Freddie Frinton is butler James to May Warden’s Miss Sophie, who is celebrating her 90th birthday with a dinner. Since the traditional birthday guests have long since departed this world, James impersonates each so as not to disappoint his short-sighted employer. This involves consuming considerable amounts of alcohol, with the inevitable consequences.
All this happens in *English*, though the sketch has a German introduction. A phrase from the show (“Same procedure as every year”) has even entered the German vernacular.
Austria’s not alone in this tradition, but one country where the sketch rarely appears on TV is…the UK. I grew up in England and had never heard of it until I moved to Vienna.
Midnight
So, after a few drinks and fun, midnight approaches, and all eyes (and ears) turn to…
The Pummerin
The curiously-named Pummerin conducts the countdown to the New Year in Austria. That’s not some strange position held by a wizened old timekeeper, but the huge 20-tonne bell located in the north tower of St Stephen’s cathedral.
During the year, you can actually climb the tower and get up close to the bell.
(The domed tower on the left of the photo houses the Pummerin bell)
Towards midnight, the crowds gather in the square outside the cathedral to hear the Pummerin, and TV and radio stations broadcast the sound across the country. Then the sky explodes…
Fireworks
At midnight, the fireworks and crackers that have peppered the whole evening go off in earnest. Everywhere.
Vienna becomes one giant firework display as people launch rockets with varying degrees of legality (private firework displays are largely forbidden). It’s raucous and colourful and continues for a good half an hour or more. The smoke and smell hang over the city for hours after.
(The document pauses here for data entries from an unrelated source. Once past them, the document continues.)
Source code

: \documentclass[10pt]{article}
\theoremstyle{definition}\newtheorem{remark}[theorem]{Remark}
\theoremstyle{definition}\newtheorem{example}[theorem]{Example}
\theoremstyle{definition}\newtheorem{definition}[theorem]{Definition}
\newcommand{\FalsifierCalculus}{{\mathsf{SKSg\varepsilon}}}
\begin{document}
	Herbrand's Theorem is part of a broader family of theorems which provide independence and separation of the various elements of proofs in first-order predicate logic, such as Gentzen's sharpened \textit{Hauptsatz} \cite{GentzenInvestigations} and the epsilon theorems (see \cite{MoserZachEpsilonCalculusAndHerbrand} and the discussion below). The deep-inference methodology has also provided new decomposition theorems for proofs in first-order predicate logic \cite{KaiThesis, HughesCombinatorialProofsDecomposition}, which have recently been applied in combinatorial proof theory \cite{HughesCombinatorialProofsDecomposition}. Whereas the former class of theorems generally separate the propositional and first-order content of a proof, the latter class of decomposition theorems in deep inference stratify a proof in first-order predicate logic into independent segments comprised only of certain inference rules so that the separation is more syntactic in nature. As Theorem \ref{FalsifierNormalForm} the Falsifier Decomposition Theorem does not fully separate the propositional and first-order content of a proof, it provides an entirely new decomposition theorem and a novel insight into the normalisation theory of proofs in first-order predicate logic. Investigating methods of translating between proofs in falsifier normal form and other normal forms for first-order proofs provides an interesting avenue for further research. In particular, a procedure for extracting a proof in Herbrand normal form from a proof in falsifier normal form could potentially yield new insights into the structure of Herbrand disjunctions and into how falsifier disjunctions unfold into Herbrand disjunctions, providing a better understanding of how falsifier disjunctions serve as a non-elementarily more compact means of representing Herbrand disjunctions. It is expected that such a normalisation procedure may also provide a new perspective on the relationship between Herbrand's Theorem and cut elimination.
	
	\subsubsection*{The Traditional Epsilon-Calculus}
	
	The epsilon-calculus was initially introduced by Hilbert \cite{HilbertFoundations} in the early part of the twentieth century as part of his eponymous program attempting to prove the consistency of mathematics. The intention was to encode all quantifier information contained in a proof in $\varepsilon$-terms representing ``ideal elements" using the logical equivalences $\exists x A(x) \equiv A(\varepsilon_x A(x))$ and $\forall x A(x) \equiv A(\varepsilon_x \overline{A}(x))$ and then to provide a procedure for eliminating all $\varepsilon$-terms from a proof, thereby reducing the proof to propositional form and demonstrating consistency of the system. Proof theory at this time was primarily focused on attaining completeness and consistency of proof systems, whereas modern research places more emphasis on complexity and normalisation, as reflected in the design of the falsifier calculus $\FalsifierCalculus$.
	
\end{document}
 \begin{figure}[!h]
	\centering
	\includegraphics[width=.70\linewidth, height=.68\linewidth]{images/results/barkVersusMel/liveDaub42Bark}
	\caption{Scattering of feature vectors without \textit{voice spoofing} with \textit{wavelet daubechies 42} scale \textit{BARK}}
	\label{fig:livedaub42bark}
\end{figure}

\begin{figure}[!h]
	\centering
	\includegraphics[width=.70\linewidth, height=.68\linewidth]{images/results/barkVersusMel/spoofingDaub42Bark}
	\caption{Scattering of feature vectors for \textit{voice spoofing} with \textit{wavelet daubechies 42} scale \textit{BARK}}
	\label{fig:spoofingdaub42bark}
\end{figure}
It’s a bit of a double-edged sword, though. We like to sit on our balcony and watch the display across to the hills in the west. On a clear night, it’s quite fabulous.
At the same time, it’s all very loud. Many people begin well before midnight and not everyone is considerate about where they let off their bangers and rockets.
The Waltz
Once the echoes of the Pummerin die away, TV and radio stations switch to Johann Strauss’s Blue Danube waltz. Those not fiddling with a firework fuse then grab a partner and dance in the New Year.
After the waltz, all that remains to do is drink a glass of champagne or sparkling wine, nibble at your marzipan pig, and try not to think about all the clearing up.
Most of the above proved impossible in 2020, of course, but let us hope New Year’s Eve 2021 can go ahead as normal.